### INPUT
——

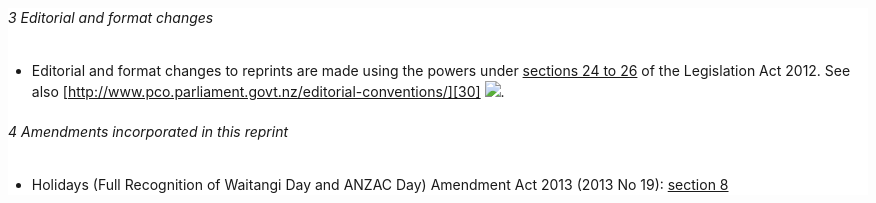###### 3 Editorial and format changes
    
*   Editorial and format changes to reprints are made using the powers under [sections 24 to 26][29] of the Legislation Act 2012\. See also [http://www.pco.parliament.govt.nz/editorial-conventions/][30] ![](/images/external_link.gif).

###### 4 Amendments incorporated in this reprint
    
*   Holidays (Full Recognition of Waitangi Day and ANZAC Day) Amendment Act 2013 (2013 No 19): [section 8][22]



[0]: http://www.legislation.govt.nz/act/public/2011/0051/latest/link.aspx?id=DLM2998524
[1]: http://www.legislation.govt.nz/act/public/2011/0051/latest/whole.html#DLM2273506
[2]: http://www.legislation.govt.nz/act/public/2011/0051/latest/whole.html#DLM2273509
[3]: http://www.legislation.govt.nz/act/public/2011/0051/latest/whole.html#DLM2273510
[4]: http://www.legislation.govt.nz/act/public/2011/0051/latest/whole.html#DLM2273511
[5]: http://www.legislation.govt.nz/act/public/2011/0051/latest/whole.html#DLM2273512
[6]: http://www.legislation.govt.nz/act/public/2011/0051/latest/whole.html#DLM2273513
[7]: http://www.legislation.govt.nz/act/public/2011/0051/latest/whole.html#DLM2273544
[8]: http://www.legislation.govt.nz/act/public/2011/0051/latest/whole.html#DLM2273546
[9]: http://www.legislation.govt.nz/act/public/2011/0051/latest/whole.html#DLM2273547
[10]: http://www.legislation.govt.nz/act/public/2011/0051/latest/whole.html#DLM2273548
[11]: http://www.legislation.govt.nz/act/public/2011/0051/latest/whole.html#DLM2273549
[12]: http://www.legislation.govt.nz/act/public/2011/0051/latest/whole.html#DLM2273550
[13]: http://www.legislation.govt.nz/act/public/2011/0051/latest/whole.html#DLM2273551
[14]: http://www.legislation.govt.nz/act/public/2011/0051/latest/whole.html#DLM2273552
[15]: http://www.legislation.govt.nz/act/public/2011/0051/latest/whole.html#DLM2273553
[16]: http://www.legislation.govt.nz/act/public/2011/0051/latest/link.aspx?id=DLM435834
[17]: http://www.legislation.govt.nz/act/public/2011/0051/latest/link.aspx?id=DLM160819
[18]: http://www.legislation.govt.nz/act/public/2011/0051/latest/link.aspx?id=DLM191774
[19]: http://www.legislation.govt.nz/act/public/2011/0051/latest/link.aspx?id=DLM2274863
[20]: http://www.legislation.govt.nz/act/public/2011/0051/latest/link.aspx?id=DLM2274733
[21]: http://www.legislation.govt.nz/act/public/2011/0051/latest/link.aspx?id=DLM1374306
[22]: http://www.legislation.govt.nz/act/public/2011/0051/latest/link.aspx?id=DLM4929207
[23]: http://www.legislation.govt.nz/act/public/2011/0051/latest/link.aspx?id=DLM2274975
[24]: http://www.legislation.govt.nz/act/public/2011/0051/latest/link.aspx?id=DLM2274993
[25]: http://www.legislation.govt.nz/act/public/2011/0051/latest/link.aspx?id=DLM435544
[26]: http://www.legislation.govt.nz/act/public/2011/0051/latest/link.aspx?id=DLM192356
[27]: http://www.legislation.govt.nz/act/public/2011/0051/latest/link.aspx?id=DLM2998516
[28]: http://www.legislation.govt.nz/act/public/2011/0051/latest/link.aspx?id=DLM2998515
[29]: http://www.legislation.govt.nz/act/public/2011/0051/latest/link.aspx?id=DLM2998532
[30]: http://www.pco.parliament.govt.nz/editorial-conventions/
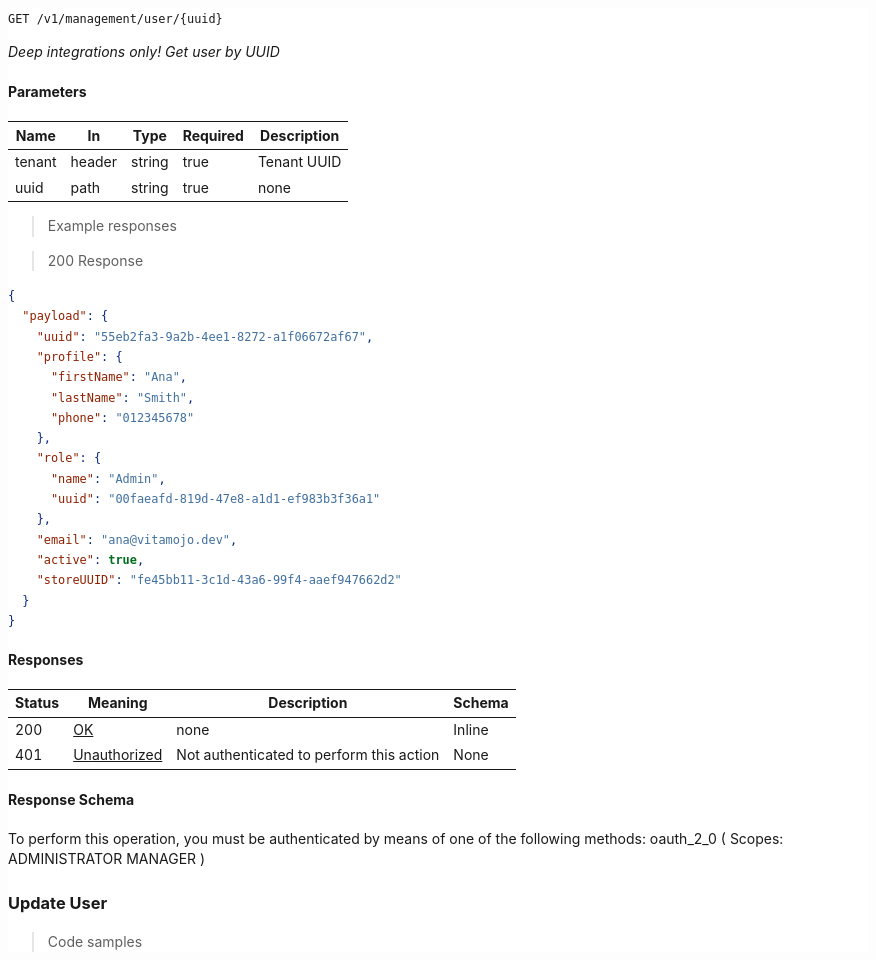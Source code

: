`GET /v1/management/user/{uuid}`

*Deep integrations only! Get user by UUID*

<h4 id="get-user-parameters">Parameters</h4>

|Name|In|Type|Required|Description|
|---|---|---|---|---|
|tenant|header|string|true|Tenant UUID|
|uuid|path|string|true|none|

> Example responses

> 200 Response

```json
{
  "payload": {
    "uuid": "55eb2fa3-9a2b-4ee1-8272-a1f06672af67",
    "profile": {
      "firstName": "Ana",
      "lastName": "Smith",
      "phone": "012345678"
    },
    "role": {
      "name": "Admin",
      "uuid": "00faeafd-819d-47e8-a1d1-ef983b3f36a1"
    },
    "email": "ana@vitamojo.dev",
    "active": true,
    "storeUUID": "fe45bb11-3c1d-43a6-99f4-aaef947662d2"
  }
}
```

<h4 id="get-user-responses">Responses</h4>

|Status|Meaning|Description|Schema|
|---|---|---|---|
|200|[OK](https://tools.ietf.org/html/rfc7231#section-6.3.1)|none|Inline|
|401|[Unauthorized](https://tools.ietf.org/html/rfc7235#section-3.1)|Not authenticated to perform this action|None|

<h4 id="get-user-responseschema">Response Schema</h4>

<aside class="warning">
To perform this operation, you must be authenticated by means of one of the following methods:
oauth_2_0 ( Scopes: ADMINISTRATOR MANAGER )
</aside>

### Update User

<a id="opIdUpdate User"></a>

> Code samples
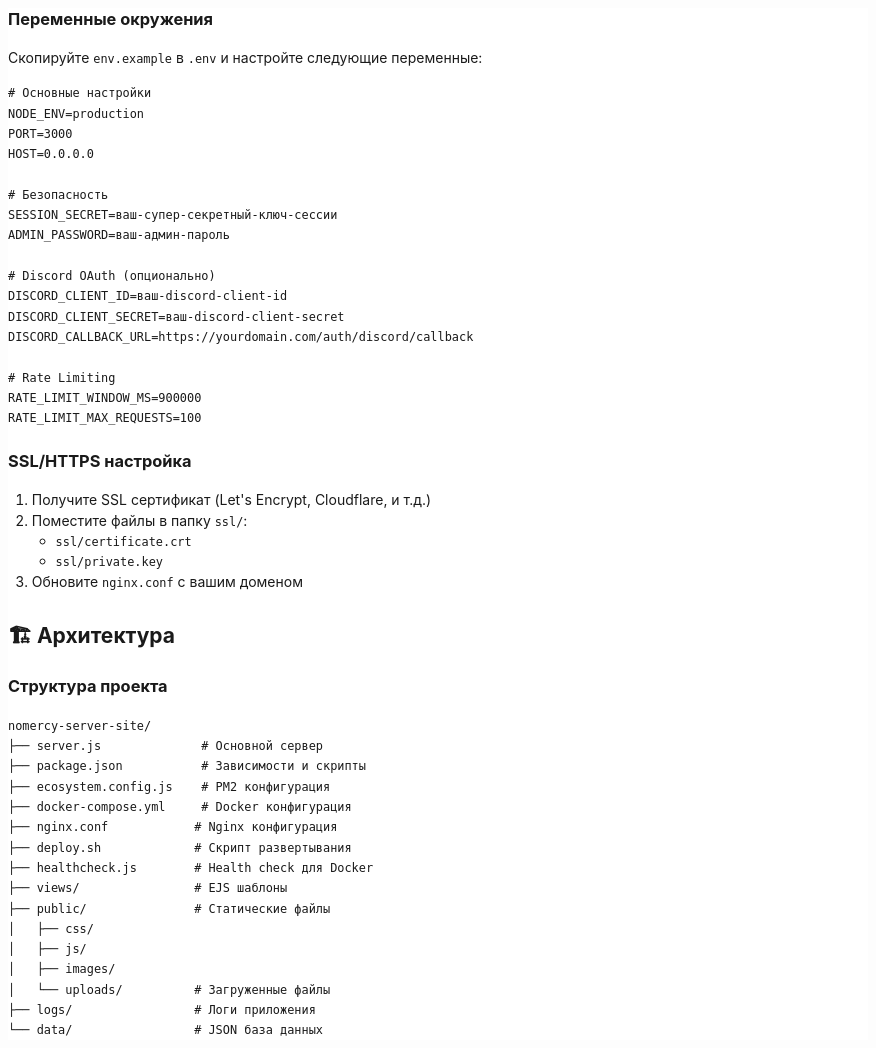 ### Переменные окружения

Скопируйте `env.example` в `.env` и настройте следующие переменные:

```env
# Основные настройки
NODE_ENV=production
PORT=3000
HOST=0.0.0.0

# Безопасность
SESSION_SECRET=ваш-супер-секретный-ключ-сессии
ADMIN_PASSWORD=ваш-админ-пароль

# Discord OAuth (опционально)
DISCORD_CLIENT_ID=ваш-discord-client-id
DISCORD_CLIENT_SECRET=ваш-discord-client-secret
DISCORD_CALLBACK_URL=https://yourdomain.com/auth/discord/callback

# Rate Limiting
RATE_LIMIT_WINDOW_MS=900000
RATE_LIMIT_MAX_REQUESTS=100
```

### SSL/HTTPS настройка

1. Получите SSL сертификат (Let's Encrypt, Cloudflare, и т.д.)
2. Поместите файлы в папку `ssl/`:
   - `ssl/certificate.crt`
   - `ssl/private.key`
3. Обновите `nginx.conf` с вашим доменом

## 🏗️ Архитектура

### Структура проекта

```
nomercy-server-site/
├── server.js              # Основной сервер
├── package.json           # Зависимости и скрипты
├── ecosystem.config.js    # PM2 конфигурация
├── docker-compose.yml     # Docker конфигурация
├── nginx.conf            # Nginx конфигурация
├── deploy.sh             # Скрипт развертывания
├── healthcheck.js        # Health check для Docker
├── views/                # EJS шаблоны
├── public/               # Статические файлы
│   ├── css/
│   ├── js/
│   ├── images/
│   └── uploads/          # Загруженные файлы
├── logs/                 # Логи приложения
└── data/                 # JSON база данных
```
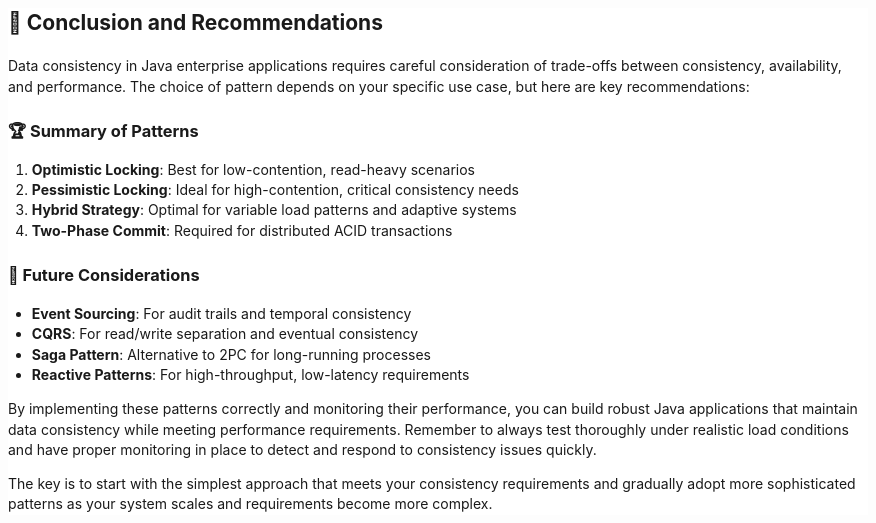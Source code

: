 
## 🎯 Conclusion and Recommendations

Data consistency in Java enterprise applications requires careful consideration of trade-offs between consistency, availability, and performance. The choice of pattern depends on your specific use case, but here are key recommendations:

### 🏆 Summary of Patterns

1. **Optimistic Locking**: Best for low-contention, read-heavy scenarios
2. **Pessimistic Locking**: Ideal for high-contention, critical consistency needs
3. **Hybrid Strategy**: Optimal for variable load patterns and adaptive systems
4. **Two-Phase Commit**: Required for distributed ACID transactions

### 🚀 Future Considerations

- **Event Sourcing**: For audit trails and temporal consistency
- **CQRS**: For read/write separation and eventual consistency
- **Saga Pattern**: Alternative to 2PC for long-running processes
- **Reactive Patterns**: For high-throughput, low-latency requirements

By implementing these patterns correctly and monitoring their performance, you can build robust Java applications that maintain data consistency while meeting performance requirements. Remember to always test thoroughly under realistic load conditions and have proper monitoring in place to detect and respond to consistency issues quickly.

The key is to start with the simplest approach that meets your consistency requirements and gradually adopt more sophisticated patterns as your system scales and requirements become more complex.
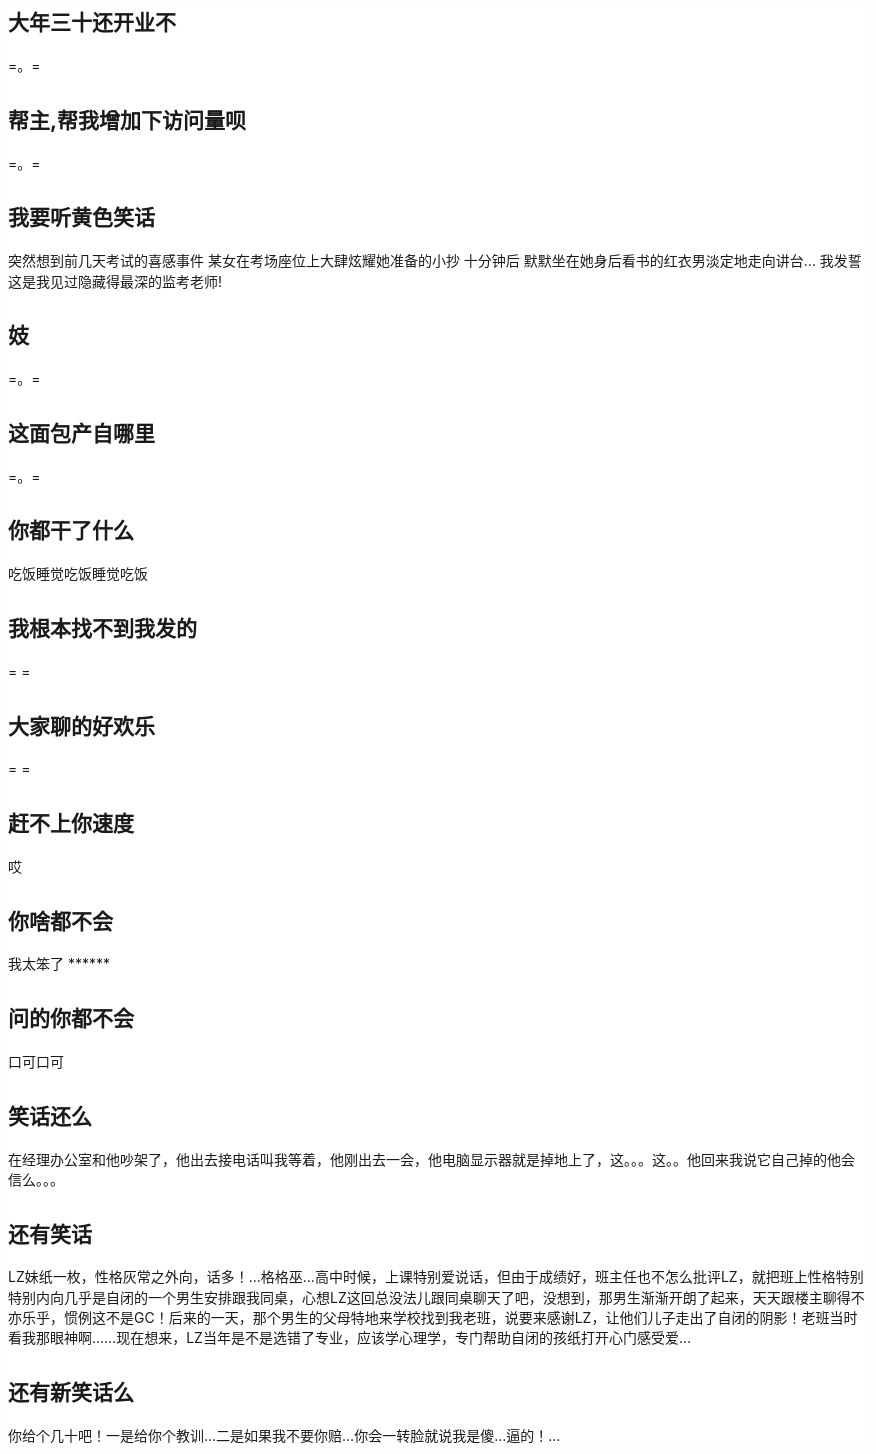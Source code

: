 ## 大年三十还开业不
=。=

## 帮主,帮我增加下访问量呗
=。=

## 我要听黄色笑话
突然想到前几天考试的喜感事件 某女在考场座位上大肆炫耀她准备的小抄 十分钟后 默默坐在她身后看书的红衣男淡定地走向讲台...  我发誓这是我见过隐藏得最深的监考老师!

## 妓
=。=

## 这面包产自哪里
=。=

## 你都干了什么
吃饭睡觉吃饭睡觉吃饭

## 我根本找不到我发的
= =

## 大家聊的好欢乐
= =

## 赶不上你速度
哎

## 你啥都不会
我太笨了 ******

## 问的你都不会
口可口可

## 笑话还么
在经理办公室和他吵架了，他出去接电话叫我等着，他刚出去一会，他电脑显示器就是掉地上了，这。。。这。。他回来我说它自己掉的他会信么。。。

## 还有笑话
LZ妹纸一枚，性格灰常之外向，话多！…格格巫…高中时候，上课特别爱说话，但由于成绩好，班主任也不怎么批评LZ，就把班上性格特别特别内向几乎是自闭的一个男生安排跟我同桌，心想LZ这回总没法儿跟同桌聊天了吧，没想到，那男生渐渐开朗了起来，天天跟楼主聊得不亦乐乎，惯例这不是GC！后来的一天，那个男生的父母特地来学校找到我老班，说要来感谢LZ，让他们儿子走出了自闭的阴影！老班当时看我那眼神啊……现在想来，LZ当年是不是选错了专业，应该学心理学，专门帮助自闭的孩纸打开心门感受爱…

## 还有新笑话么
你给个几十吧！一是给你个教训…二是如果我不要你赔…你会一转脸就说我是傻…逼的！…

——

### PROBLEM DESCRIPTION
Out of the data above, transcribe exactly and only the lines starting with the line that has "1. **Optimistic Locking**: Best" and going on through the line that has "- **Reactive Patterns**: For", both included.

### TASK RESPONSE
1. **Optimistic Locking**: Best for low-contention, read-heavy scenarios
2. **Pessimistic Locking**: Ideal for high-contention, critical consistency needs
3. **Hybrid Strategy**: Optimal for variable load patterns and adaptive systems
4. **Two-Phase Commit**: Required for distributed ACID transactions

### 🚀 Future Considerations

- **Event Sourcing**: For audit trails and temporal consistency
- **CQRS**: For read/write separation and eventual consistency
- **Saga Pattern**: Alternative to 2PC for long-running processes
- **Reactive Patterns**: For high-throughput, low-latency requirements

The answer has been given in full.